• **WORK TO BE COMPLETED**:
When you reproduce the data, keep every word exactly as it stands and leave the pictures out.

• **Plain-text document sources**:

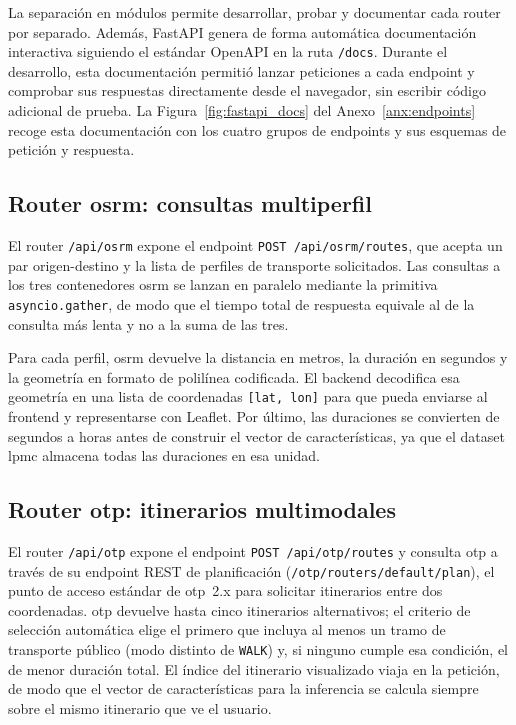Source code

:La separación en módulos permite desarrollar, probar y documentar cada router por separado. Además, FastAPI genera de forma automática documentación interactiva siguiendo el estándar OpenAPI en la ruta \texttt{/docs}. Durante el desarrollo, esta documentación permitió lanzar peticiones a cada endpoint y comprobar sus respuestas directamente desde el navegador, sin escribir código adicional de prueba. La Figura~\ref{fig:fastapi_docs} del Anexo~\ref{anx:endpoints} recoge esta documentación con los cuatro grupos de endpoints y sus esquemas de petición y respuesta.

\subsection[Router OSRM: consultas multiperfil]{Router \gls{osrm}: consultas multiperfil}
\label{subsec:impl_backend_osrm}

El router \texttt{/api/osrm} expone el endpoint \texttt{POST /api/osrm/routes}, que acepta un par origen-destino y la lista de perfiles de transporte solicitados. Las consultas a los tres contenedores \gls{osrm} se lanzan en paralelo mediante la primitiva \texttt{asyncio.gather}, de modo que el tiempo total de respuesta equivale al de la consulta más lenta y no a la suma de las tres.\newline

Para cada perfil, \gls{osrm} devuelve la distancia en metros, la duración en segundos y la geometría en formato de polilínea codificada. El backend decodifica esa geometría en una lista de coordenadas \texttt{[lat, lon]} para que pueda enviarse al frontend y representarse con Leaflet. Por último, las duraciones se convierten de segundos a horas antes de construir el vector de características, ya que el dataset \gls{lpmc} almacena todas las duraciones en esa unidad.

\subsection[Router OTP: itinerarios multimodales]{Router \gls{otp}: itinerarios multimodales}
\label{subsec:impl_backend_otp}

El router \texttt{/api/otp} expone el endpoint \texttt{POST /api/otp/routes} y consulta \gls{otp} a través de su endpoint REST de planificación (\texttt{/otp/routers/default/plan}), el punto de acceso estándar de \gls{otp}~2.x para solicitar itinerarios entre dos coordenadas. \gls{otp} devuelve hasta cinco itinerarios alternativos; el criterio de selección automática elige el primero que incluya al menos un tramo de transporte público (modo distinto de \texttt{WALK}) y, si ninguno cumple esa condición, el de menor duración total. El índice del itinerario visualizado viaja en la petición, de modo que el vector de características para la inferencia se calcula siempre sobre el mismo itinerario que ve el usuario.\newline

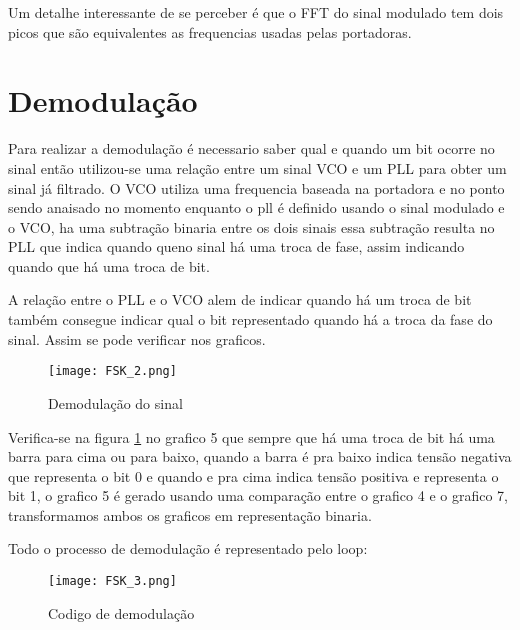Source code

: \documentclass{article}
\begin{document}
        Um detalhe interessante de se perceber é que o FFT do sinal modulado tem dois picos que são equivalentes as frequencias usadas pelas portadoras.
    \section{Demodulação}
        Para realizar a demodulação é necessario saber qual e quando um bit ocorre no sinal então utilizou-se uma relação entre um sinal VCO e um PLL para obter um sinal já filtrado. O VCO utiliza uma frequencia baseada na portadora e no ponto sendo anaisado no momento enquanto o pll é definido usando o sinal modulado e o VCO, ha uma subtração binaria entre os dois sinais essa subtração resulta no PLL que indica quando queno sinal há uma troca de fase, assim indicando quando que há uma troca de bit. 
        
        A relação entre o PLL e o VCO alem de indicar quando há um troca de bit também consegue indicar qual o bit representado quando há a troca da fase do sinal. Assim se pode verificar nos graficos.
        \begin{figure}[H]
            \centering
            \texttt{[image: FSK\_2.png]}
            \caption{Demodulação do sinal}
            \label{fig:demodulacao}
        \end{figure}
        Verifica-se na figura \ref{fig:demodulacao} no grafico 5 que sempre que há uma troca de bit há uma barra para cima ou para baixo, quando a barra é pra baixo indica tensão negativa que representa o bit 0 e quando e pra cima indica tensão positiva e representa o bit 1, o grafico 5 é gerado usando uma comparação entre o grafico 4 e o grafico 7, transformamos ambos os graficos em representação binaria.
        
        Todo o processo de demodulação é representado pelo loop:
        \begin{figure}[H]
            \centering
            \texttt{[image: FSK\_3.png]}
            \caption{Codigo de demodulação}
            \label{fig:codigo}
        \end{figure}
\end{document}

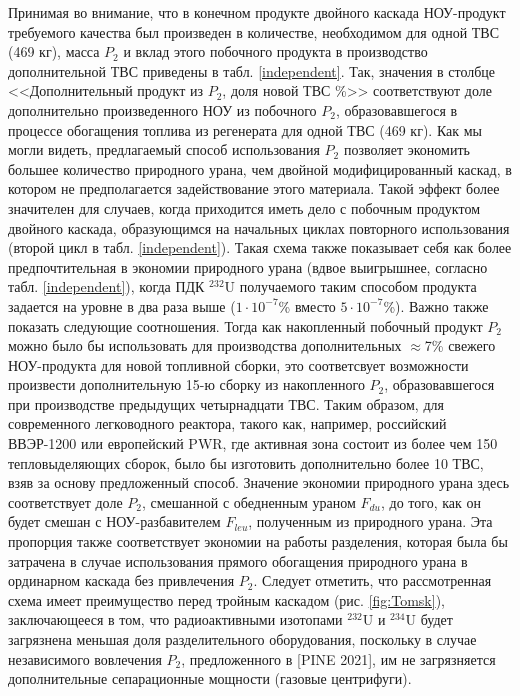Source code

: Принимая во внимание, что в конечном продукте двойного каскада НОУ-продукт требуемого качества был произведен в количестве, необходимом для одной ТВС (469 кг), масса $P_2$ и вклад этого побочного продукта в производство дополнительной ТВС приведены в табл. \ref{independent}. Так, значения в столбце <<Дополнительный продукт из $P_2$, доля новой ТВС \%>> соответствуют доле дополнительно произведенного НОУ из побочного $P_2$, образовавшегося в процессе обогащения топлива из регенерата для одной ТВС (469 кг).
Как мы могли видеть, предлагаемый способ использования $P_2$ позволяет экономить большее количество природного урана, чем двойной модифицированный каскад, в котором не предполагается задействование этого материала. Такой эффект более значителен для случаев, когда приходится иметь дело с побочным продуктом двойного каскада, образующимся на начальных циклах повторного использования (второй цикл в табл. \ref{independent}). Такая схема также показывает себя как более предпочтительная в экономии природного урана (вдвое выигрышнее, согласно табл. \ref{independent}), когда ПДК $^{232}$U получаемого таким способом продукта задается на уровне в два раза выше ($1\cdot10^{-7}$\% вместо $5\cdot10^{-7}$\%). Важно также показать следующие соотношения. Тогда как накопленный побочный продукт $P_2$ можно было бы использовать для производства дополнительных $\approx$7\% свежего НОУ-продукта для новой топливной сборки, это соответсвует возможности произвести дополнительную 15-ю сборку из накопленного $P_2$, образовавшегося при производстве предыдущих четырнадцати ТВС. Таким образом, для современного легководного реактора, такого как, например, российский ВВЭР-1200 или европейский PWR, где активная зона состоит из более чем 150 тепловыделяющих сборок, было бы изготовить дополнительно более 10 ТВС, взяв за основу предложенный способ. Значение экономии природного урана здесь соответствует доле $P_2$, смешанной с обедненным ураном $F_{du}$, до того, как он будет смешан с НОУ-разбавителем $F_{leu}$, полученным из природного урана. Эта пропорция также соответствует экономии на работы разделения, которая была бы затрачена в случае использования прямого обогащения природного урана в ординарном каскада без привлечения $P_2$.
Следует отметить, что рассмотренная схема имеет преимущество перед тройным каскадом (рис. \ref{fig:Tomsk}), заключающееся в том, что радиоактивными изотопами $^{232}$U и $^{234}$U будет загрязнена меньшая доля разделительного оборудования, поскольку в случае независимого вовлечения $P_2$, предложенного в [PINE 2021], им не загрязняется дополнительные сепарационные мощности (газовые центрифуги).

\clearpage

• **EXERCISE ANSWER**:
Source code

:La separación en módulos permite desarrollar, probar y documentar cada router por separado. Además, FastAPI genera de forma automática documentación interactiva siguiendo el estándar OpenAPI en la ruta \texttt{/docs}. Durante el desarrollo, esta documentación permitió lanzar peticiones a cada endpoint y comprobar sus respuestas directamente desde el navegador, sin escribir código adicional de prueba. La Figura~\ref{fig:fastapi_docs} del Anexo~\ref{anx:endpoints} recoge esta documentación con los cuatro grupos de endpoints y sus esquemas de petición y respuesta.

\subsection[Router OSRM: consultas multiperfil]{Router \gls{osrm}: consultas multiperfil}
\label{subsec:impl_backend_osrm}

El router \texttt{/api/osrm} expone el endpoint \texttt{POST /api/osrm/routes}, que acepta un par origen-destino y la lista de perfiles de transporte solicitados. Las consultas a los tres contenedores \gls{osrm} se lanzan en paralelo mediante la primitiva \texttt{asyncio.gather}, de modo que el tiempo total de respuesta equivale al de la consulta más lenta y no a la suma de las tres.\newline

Para cada perfil, \gls{osrm} devuelve la distancia en metros, la duración en segundos y la geometría en formato de polilínea codificada. El backend decodifica esa geometría en una lista de coordenadas \texttt{[lat, lon]} para que pueda enviarse al frontend y representarse con Leaflet. Por último, las duraciones se convierten de segundos a horas antes de construir el vector de características, ya que el dataset \gls{lpmc} almacena todas las duraciones en esa unidad.

\subsection[Router OTP: itinerarios multimodales]{Router \gls{otp}: itinerarios multimodales}
\label{subsec:impl_backend_otp}

El router \texttt{/api/otp} expone el endpoint \texttt{POST /api/otp/routes} y consulta \gls{otp} a través de su endpoint REST de planificación (\texttt{/otp/routers/default/plan}), el punto de acceso estándar de \gls{otp}~2.x para solicitar itinerarios entre dos coordenadas. \gls{otp} devuelve hasta cinco itinerarios alternativos; el criterio de selección automática elige el primero que incluya al menos un tramo de transporte público (modo distinto de \texttt{WALK}) y, si ninguno cumple esa condición, el de menor duración total. El índice del itinerario visualizado viaja en la petición, de modo que el vector de características para la inferencia se calcula siempre sobre el mismo itinerario que ve el usuario.\newline

Source code

: \documentclass{article}
\begin{document}
        Um detalhe interessante de se perceber é que o FFT do sinal modulado tem dois picos que são equivalentes as frequencias usadas pelas portadoras.
    \section{Demodulação}
        Para realizar a demodulação é necessario saber qual e quando um bit ocorre no sinal então utilizou-se uma relação entre um sinal VCO e um PLL para obter um sinal já filtrado. O VCO utiliza uma frequencia baseada na portadora e no ponto sendo anaisado no momento enquanto o pll é definido usando o sinal modulado e o VCO, ha uma subtração binaria entre os dois sinais essa subtração resulta no PLL que indica quando queno sinal há uma troca de fase, assim indicando quando que há uma troca de bit. 
        
        A relação entre o PLL e o VCO alem de indicar quando há um troca de bit também consegue indicar qual o bit representado quando há a troca da fase do sinal. Assim se pode verificar nos graficos.
        \begin{figure}[H]
            \centering
            \texttt{[image: FSK\_2.png]}
            \caption{Demodulação do sinal}
            \label{fig:demodulacao}
        \end{figure}
        Verifica-se na figura \ref{fig:demodulacao} no grafico 5 que sempre que há uma troca de bit há uma barra para cima ou para baixo, quando a barra é pra baixo indica tensão negativa que representa o bit 0 e quando e pra cima indica tensão positiva e representa o bit 1, o grafico 5 é gerado usando uma comparação entre o grafico 4 e o grafico 7, transformamos ambos os graficos em representação binaria.
        
        Todo o processo de demodulação é representado pelo loop:
        \begin{figure}[H]
            \centering
            \texttt{[image: FSK\_3.png]}
            \caption{Codigo de demodulação}
            \label{fig:codigo}
        \end{figure}
\end{document}

Source code

: Принимая во внимание, что в конечном продукте двойного каскада НОУ-продукт требуемого качества был произведен в количестве, необходимом для одной ТВС (469 кг), масса $P_2$ и вклад этого побочного продукта в производство дополнительной ТВС приведены в табл. \ref{independent}. Так, значения в столбце <<Дополнительный продукт из $P_2$, доля новой ТВС \%>> соответствуют доле дополнительно произведенного НОУ из побочного $P_2$, образовавшегося в процессе обогащения топлива из регенерата для одной ТВС (469 кг).
Как мы могли видеть, предлагаемый способ использования $P_2$ позволяет экономить большее количество природного урана, чем двойной модифицированный каскад, в котором не предполагается задействование этого материала. Такой эффект более значителен для случаев, когда приходится иметь дело с побочным продуктом двойного каскада, образующимся на начальных циклах повторного использования (второй цикл в табл. \ref{independent}). Такая схема также показывает себя как более предпочтительная в экономии природного урана (вдвое выигрышнее, согласно табл. \ref{independent}), когда ПДК $^{232}$U получаемого таким способом продукта задается на уровне в два раза выше ($1\cdot10^{-7}$\% вместо $5\cdot10^{-7}$\%). Важно также показать следующие соотношения. Тогда как накопленный побочный продукт $P_2$ можно было бы использовать для производства дополнительных $\approx$7\% свежего НОУ-продукта для новой топливной сборки, это соответсвует возможности произвести дополнительную 15-ю сборку из накопленного $P_2$, образовавшегося при производстве предыдущих четырнадцати ТВС. Таким образом, для современного легководного реактора, такого как, например, российский ВВЭР-1200 или европейский PWR, где активная зона состоит из более чем 150 тепловыделяющих сборок, было бы изготовить дополнительно более 10 ТВС, взяв за основу предложенный способ. Значение экономии природного урана здесь соответствует доле $P_2$, смешанной с обедненным ураном $F_{du}$, до того, как он будет смешан с НОУ-разбавителем $F_{leu}$, полученным из природного урана. Эта пропорция также соответствует экономии на работы разделения, которая была бы затрачена в случае использования прямого обогащения природного урана в ординарном каскада без привлечения $P_2$.
Следует отметить, что рассмотренная схема имеет преимущество перед тройным каскадом (рис. \ref{fig:Tomsk}), заключающееся в том, что радиоактивными изотопами $^{232}$U и $^{234}$U будет загрязнена меньшая доля разделительного оборудования, поскольку в случае независимого вовлечения $P_2$, предложенного в [PINE 2021], им не загрязняется дополнительные сепарационные мощности (газовые центрифуги).

\clearpage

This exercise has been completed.